Start of Block
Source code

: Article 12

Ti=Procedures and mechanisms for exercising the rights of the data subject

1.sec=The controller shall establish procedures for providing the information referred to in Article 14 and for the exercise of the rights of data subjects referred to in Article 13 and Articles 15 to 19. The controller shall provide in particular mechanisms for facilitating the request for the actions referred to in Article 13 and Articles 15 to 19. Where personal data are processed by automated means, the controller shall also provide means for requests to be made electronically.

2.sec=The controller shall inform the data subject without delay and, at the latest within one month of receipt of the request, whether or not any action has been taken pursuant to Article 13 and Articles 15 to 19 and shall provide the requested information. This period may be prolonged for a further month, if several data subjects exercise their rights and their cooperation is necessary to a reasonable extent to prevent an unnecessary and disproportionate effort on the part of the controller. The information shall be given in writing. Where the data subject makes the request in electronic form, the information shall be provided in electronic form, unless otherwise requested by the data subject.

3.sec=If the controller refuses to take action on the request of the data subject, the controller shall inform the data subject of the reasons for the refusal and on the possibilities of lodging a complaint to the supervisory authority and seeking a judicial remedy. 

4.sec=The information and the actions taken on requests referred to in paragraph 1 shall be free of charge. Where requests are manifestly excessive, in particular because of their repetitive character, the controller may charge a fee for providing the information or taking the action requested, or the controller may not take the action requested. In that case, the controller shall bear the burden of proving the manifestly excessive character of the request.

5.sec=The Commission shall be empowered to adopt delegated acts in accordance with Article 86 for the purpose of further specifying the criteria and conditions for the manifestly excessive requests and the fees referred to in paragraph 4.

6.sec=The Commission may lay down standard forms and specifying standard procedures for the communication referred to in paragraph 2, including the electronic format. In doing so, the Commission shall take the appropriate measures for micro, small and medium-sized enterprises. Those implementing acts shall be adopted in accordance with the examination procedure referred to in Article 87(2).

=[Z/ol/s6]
End of Block
*TASK*: Only the lines from the first line of the records through the line with "Ti=Procedures and mechanisms" should be reproduced, exactly and with nothing added.

*TASK RESULT*:
Source code

: Article 12

Ti=Procedures and mechanisms for exercising the rights of the data subject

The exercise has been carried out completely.